3067. — À M. BERTRAND.
Aux Délices, 28 novembre.

J’envoie, mon cher patron, à M. de Morancour, la réponse[1] de l’Académie française. L’édition que j’ai vue est l’ouvrage de la canaille. On a, dans Paris, le plus profond mépris pour ces manœuvres dont je me suis trop inquiété ici. Je crois qu’il faut laisser tomber ces misères dans l’oubli qu’elles méritent.

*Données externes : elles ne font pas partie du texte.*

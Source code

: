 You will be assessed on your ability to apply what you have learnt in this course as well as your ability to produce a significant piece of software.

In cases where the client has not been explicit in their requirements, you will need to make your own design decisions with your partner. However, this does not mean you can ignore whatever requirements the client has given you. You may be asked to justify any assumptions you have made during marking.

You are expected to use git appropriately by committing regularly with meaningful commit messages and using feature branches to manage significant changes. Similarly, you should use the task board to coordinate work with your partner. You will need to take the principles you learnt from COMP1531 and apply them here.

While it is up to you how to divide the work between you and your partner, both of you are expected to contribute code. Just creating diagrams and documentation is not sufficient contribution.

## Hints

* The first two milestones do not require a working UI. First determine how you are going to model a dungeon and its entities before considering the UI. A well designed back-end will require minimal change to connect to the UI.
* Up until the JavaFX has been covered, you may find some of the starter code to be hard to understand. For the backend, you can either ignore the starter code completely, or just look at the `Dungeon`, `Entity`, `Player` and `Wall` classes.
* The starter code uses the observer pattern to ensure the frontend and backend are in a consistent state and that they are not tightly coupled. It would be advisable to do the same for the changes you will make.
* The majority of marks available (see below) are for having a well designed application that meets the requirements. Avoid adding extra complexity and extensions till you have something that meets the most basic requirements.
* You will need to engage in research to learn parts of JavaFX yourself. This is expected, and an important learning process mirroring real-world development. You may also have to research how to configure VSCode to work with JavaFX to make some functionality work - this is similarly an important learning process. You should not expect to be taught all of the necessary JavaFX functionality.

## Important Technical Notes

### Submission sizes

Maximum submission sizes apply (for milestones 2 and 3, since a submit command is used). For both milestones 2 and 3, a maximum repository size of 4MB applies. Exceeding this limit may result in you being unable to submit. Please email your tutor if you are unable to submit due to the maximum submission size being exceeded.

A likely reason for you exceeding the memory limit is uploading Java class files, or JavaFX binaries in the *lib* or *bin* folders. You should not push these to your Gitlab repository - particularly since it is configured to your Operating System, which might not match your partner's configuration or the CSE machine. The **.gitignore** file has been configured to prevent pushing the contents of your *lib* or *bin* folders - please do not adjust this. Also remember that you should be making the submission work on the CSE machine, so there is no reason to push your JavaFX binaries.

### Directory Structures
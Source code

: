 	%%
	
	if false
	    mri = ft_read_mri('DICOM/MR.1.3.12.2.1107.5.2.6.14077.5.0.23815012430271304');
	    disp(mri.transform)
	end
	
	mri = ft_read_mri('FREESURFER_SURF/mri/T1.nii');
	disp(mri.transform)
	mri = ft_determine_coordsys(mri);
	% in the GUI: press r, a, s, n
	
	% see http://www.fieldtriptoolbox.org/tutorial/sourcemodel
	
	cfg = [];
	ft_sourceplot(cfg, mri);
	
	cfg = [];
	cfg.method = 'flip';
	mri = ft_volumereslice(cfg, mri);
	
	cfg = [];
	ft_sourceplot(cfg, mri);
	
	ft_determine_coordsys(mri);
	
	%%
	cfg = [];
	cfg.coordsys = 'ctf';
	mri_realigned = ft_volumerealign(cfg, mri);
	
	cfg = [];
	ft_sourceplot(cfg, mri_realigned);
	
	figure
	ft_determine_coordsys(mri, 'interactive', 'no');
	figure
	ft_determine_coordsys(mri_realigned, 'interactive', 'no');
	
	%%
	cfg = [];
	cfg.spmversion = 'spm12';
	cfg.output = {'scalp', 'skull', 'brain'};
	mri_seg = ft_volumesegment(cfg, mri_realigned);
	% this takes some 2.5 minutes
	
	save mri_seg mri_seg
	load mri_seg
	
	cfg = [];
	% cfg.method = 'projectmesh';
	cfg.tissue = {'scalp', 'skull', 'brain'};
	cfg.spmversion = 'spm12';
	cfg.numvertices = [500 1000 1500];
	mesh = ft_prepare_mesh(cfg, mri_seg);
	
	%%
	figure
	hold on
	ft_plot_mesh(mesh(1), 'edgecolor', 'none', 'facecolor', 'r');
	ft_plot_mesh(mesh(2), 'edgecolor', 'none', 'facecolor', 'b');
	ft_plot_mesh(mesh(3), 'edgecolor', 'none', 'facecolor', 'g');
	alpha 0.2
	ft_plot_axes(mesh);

Voici la triste confirmation du désastre de Lisbonne[2] et de vingt autres villes. C’est cela qui est sérieux. Si Pope avait été à Lisbonne, aurait-il osé dire : Tout est bien ? Matthieu Garo[3] ne le disait que quand il ne lui tombait qu’un gland sur le nez. Adieu, encore une fois ; aimez un peu le pauvre malade, et tout sera bien pour lui.

3068. — À M. BERTRAND.
Aux Délices, 30 novembre.

Mes peines d’esprit, mon cher monsieur, sont aussi grandes que celles dont mon cœur est tourmenté. M. Polier de Bottens, instruit des chagrins que me donne l’édition de ce malheureux ouvrage si falsifié et si défiguré, me mande qu’il m’a prévenu par ses bons offices, et qu’il a assemblé le corps académique pour empêcher le débit de cette œuvre de ténèbres dans Lausanne. Il me mande aussi qu’il a écrit d’office à M. E…, membre du conseil souverain de Berne, pour le prier de faire à Berne les mêmes démarches qu’il a faites à Lausanne. On me confirme que l’édition qui parait est celle de Maubert. Je ne puis rien savoir de positif sur tout cela dans ma solitude, et dans mes quatre rideaux, au milieu de mes souffrances. J’aurais souhaité, en effet, qu’on eût pu prévenir le débit de cette rapsodie à Berne comme on l’a fait à Genève ; mais ce que je souhaite encore, c’est qu’il n’y ait point d’éclat. Je m’en rapporte, monsieur, avec confiance à votre amitié et aux bontés de Leurs Excellences, à qui M. de Paulmy[4] m’a recommandé. Il est certain que

  1. C’est la lettre n° 3064.
  2. 1er novembre 1755. Voyez, tome IX, le poëme de Voltaire ; et XV, page 335.
  3. La Fontaine, livre IX, fable iv.
  4. Le marquis de Paulmy, depuis la fin de 1748 jusqu’à celle de 1751, avait été ambassadeur en Suisse.